LIBERTY LAKE, Wash. – A Liberty Lake doctor who was caught in an avalanche back in January while skiing in British Columbia said it was miracle he was found and he survived.
Jake Rabe said he spent much of January 19 in suspended excitement. His GoPro captured every risk and reward of his ski trip. An hour before quitting time, Jake and his friends posed for a snapshot on the slope.
"I remember that picture. I remember lining up for that picture. That was the run that the avalanche happened,” said Rabe.
Seconds later, without warning, a wall of snow pummeled the group. The avalanche threw Rabe over jagged cliffs and trees for more than 2,000 feet. It happened so fast it was hard for him to remember.
"Everything was blank until I woke up that last day in the ICU ten days later," he explained.
He traveled the length of five football fields before coming to a rest, knocked out and buried in the snow. The avalanche carried only one other skier as far as him. In the distance, the group's lead guide heard a faint call for help.

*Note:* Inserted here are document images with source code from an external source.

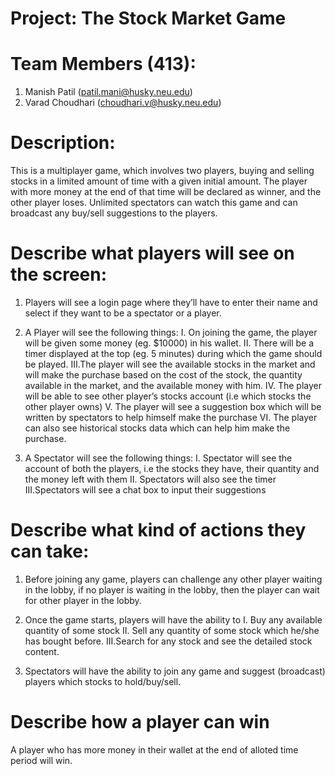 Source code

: # Project: The Stock Market Game

# Team Members (413):
  1. Manish Patil (patil.mani@husky.neu.edu)
  2. Varad Choudhari (choudhari.v@husky.neu.edu)

# Description:
  This is a multiplayer game, which involves two players,
  buying and selling stocks in a limited amount of time with a given initial amount.
  The player with more money at the end of that time will be declared as winner,
  and the other player loses. Unlimited spectators can watch this game and
  can broadcast any buy/sell suggestions to the players.

# Describe what players will see on the screen:
  1. Players will see a login page where they’ll have to enter their name and
     select if they want to be a spectator or a player.

  2. A Player will see the following things:
    I.  On joining the game, the player will be given some money (eg. $10000) in his wallet.
    II. There will be a timer displayed at the top (eg. 5 minutes) during which
        the game should be played.
    III.The player will see the available stocks in the market and will make the
        purchase based on the cost of the stock, the quantity available in the market,
        and the available money with him.
    IV. The player will be able to see other player’s stocks account
        (i.e which stocks the other player owns)
    V.  The player will see a suggestion box which will be written by spectators
        to help himself make the purchase
    VI. The player can also see historical stocks data which can help him make the purchase.

  3. A Spectator will see the following things:
    I.  Spectator will see the account of both the players, i.e the stocks they have,
        their quantity and the money left with them
    II. Spectators will also see the timer
    III.Spectators will see a chat box to input their suggestions

# Describe what kind of actions they can take:
  1. Before joining any game, players can challenge any other player waiting in the lobby,
        if no player is waiting in the lobby, then the player can wait for other
        player in the lobby.

  2. Once the game starts, players will have the ability to
    I.  Buy any available quantity of some stock
    II. Sell any quantity of some stock which he/she has bought before.
    III.Search for any stock and see the detailed stock content.

  3. Spectators will have the ability to join any game and suggest (broadcast) players
        which stocks to hold/buy/sell.

# Describe how a player can win
  A player who has more money in their wallet at the end of alloted time period will win.
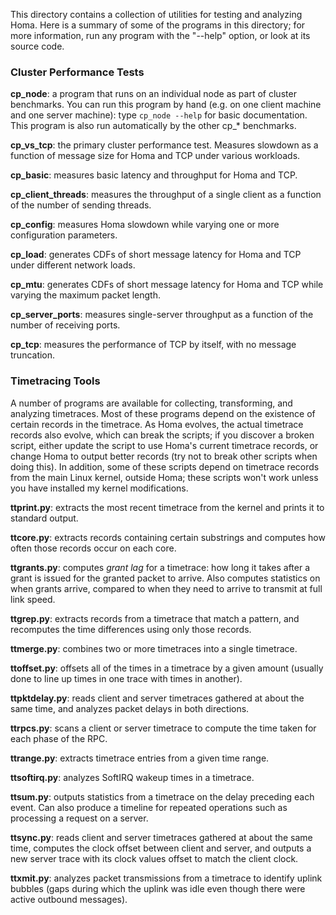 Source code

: This directory contains a collection of utilities for testing and
analyzing Homa. Here is a summary of some of the programs in this
directory; for more information, run any program with the "--help"
option, or look at its source code.

### Cluster Performance Tests

**cp_node**: a program that runs on an individual node as part of cluster
benchmarks. You can run this program by hand (e.g. on one client machine
and one server machine): type `cp_node --help` for basic documentation.
This program is also run automatically by the other cp_* benchmarks.

**cp_vs_tcp**: the primary cluster performance test. Measures slowdown
as a function of message size for Homa and TCP under various workloads.

**cp_basic**: measures basic latency and throughput for Homa and TCP.

**cp_client_threads**: measures the throughput of a single client as a
function of the number of sending threads.

**cp_config**: measures Homa slowdown while varying one or more
configuration parameters.

**cp_load**: generates CDFs of short message latency for Homa and
TCP under different network loads.

**cp_mtu**: generates CDFs of short message latency for Homa and TCP
while varying the maximum packet length.

**cp_server_ports**: measures single-server throughput as a function
of the number of receiving ports.

**cp_tcp**: measures the performance of TCP by itself, with no message
truncation.

### Timetracing Tools
A number of programs are available for collecting, transforming, and analyzing
timetraces. Most of these programs depend on the existence of certain
records in the timetrace. As Homa evolves, the actual timetrace records
also evolve, which can break the scripts; if you discover a broken script,
either update the script to use Homa's current timetrace records, or
change Homa to output better records (try not to break other scripts when
doing this). In addition, some of these scripts depend on timetrace records
from the main Linux kernel, outside Homa; these scripts won't work unless
you have installed my kernel modifications.

**ttprint.py**: extracts the most recent timetrace from the kernel and
prints it to standard output.

**ttcore.py**: extracts records containing certain substrings and computes how
often those records occur on each core.

**ttgrants.py**: computes *grant lag* for a timetrace: how long it takes after a
grant is issued for the granted packet to arrive. Also computes statistics on
when grants arrive, compared to when they need to arrive to transmit at full
link speed.

**ttgrep.py**: extracts records from a timetrace that match a pattern, and recomputes
the time differences using only those records.

**ttmerge.py**: combines two or more timetraces into a single timetrace.

**ttoffset.py**: offsets all of the times in a timetrace by a given amount (usually
done to line up times in one trace with times in another).

**ttpktdelay.py**: reads client and server timetraces gathered at about the same time,
and analyzes packet delays in both directions.

**ttrpcs.py**: scans a client or server timetrace to compute the time taken for each
phase of the RPC.

**ttrange.py**: extracts timetrace entries from a given time range.

**ttsoftirq.py**: analyzes SoftIRQ wakeup times in a timetrace.

**ttsum.py**: outputs statistics from a timetrace on the delay preceding each event.
Can also produce a timeline for repeated operations such as processing a request
on a server.

**ttsync.py**: reads client and server timetraces gathered at about the same time,
computes the clock offset between client and server, and outputs a new server
trace with its clock values offset to match the client clock.

**ttxmit.py**: analyzes packet transmissions from a timetrace to identify
uplink bubbles (gaps during which the uplink was idle even though there
were active outbound messages).
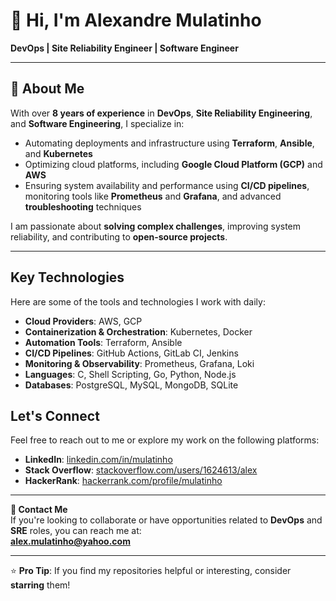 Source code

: # 👋 Hi, I'm Alexandre Mulatinho  
**DevOps | Site Reliability Engineer | Software Engineer**

---

## 🚀 About Me  

With over **8 years of experience** in **DevOps**, **Site Reliability Engineering**, and **Software Engineering**, I specialize in:  

- Automating deployments and infrastructure using **Terraform**, **Ansible**, and **Kubernetes**  
- Optimizing cloud platforms, including **Google Cloud Platform (GCP)** and **AWS**  
- Ensuring system availability and performance using **CI/CD pipelines**, monitoring tools like **Prometheus** and **Grafana**, and advanced **troubleshooting** techniques  

I am passionate about **solving complex challenges**, improving system reliability, and contributing to **open-source projects**.  

---

## Key Technologies  

Here are some of the tools and technologies I work with daily:  

- **Cloud Providers**: AWS, GCP  
- **Containerization & Orchestration**: Kubernetes, Docker  
- **Automation Tools**: Terraform, Ansible  
- **CI/CD Pipelines**: GitHub Actions, GitLab CI, Jenkins  
- **Monitoring & Observability**: Prometheus, Grafana, Loki  
- **Languages**: C, Shell Scripting, Go, Python, Node.js
- **Databases**: PostgreSQL, MySQL, MongoDB, SQLite

## Let's Connect  

Feel free to reach out to me or explore my work on the following platforms:  

- **LinkedIn**: [linkedin.com/in/mulatinho](https://linkedin.com/in/mulatinho)  
- **Stack Overflow**: [stackoverflow.com/users/1624613/alex](https://stackoverflow.com/users/1624613/alex)  
- **HackerRank**: [hackerrank.com/profile/mulatinho](https://www.hackerrank.com/profile/mulatinho)  

---

**📧 Contact Me**  
If you're looking to collaborate or have opportunities related to **DevOps** and **SRE** roles, you can reach me at:  
**alex.mulatinho@yahoo.com**  

---

⭐️ **Pro Tip**: If you find my repositories helpful or interesting, consider **starring** them!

"He said he felt something physically pushing him down the mountain until he started the yells of the other guy buried next to me," said Rabe.
Then this story took an incredible turn. The guide showed up to the area where Rabe and his friend were buried. After helping the other man, the guide took a look around.
"My fingertips were right above the snow. The guide turned around and saw some fingertips," he said.
It was a chance discovery. Rabe wore white gloves that day. He blended in with the terrain around him and yet he was found. At the time, he wasn't breathing and had to be given CPR.
"If you don't have a full breath when it stops, you can't breathe. You can't expand your lungs because the snow stops like concrete," he explained.
All this happened on his wife's birthday. Once at the hospital in Spokane, he never left her sight. He spent 10 days in the ICU.
"It was very humbling to go through what all my patients go through on a regular basis," he said.
Remarkably, his entire group survived the avalanche. Out of them all, he was actually the worst hurt. He had 16 fractures total and tremendous nerve damage to his arm. A loving wife and kids as well as random acts of kindness helped him get through it.
"Sometimes my wife and I talk about it and we cry because we can't imagine and we can't believe the help we've gotten," he said.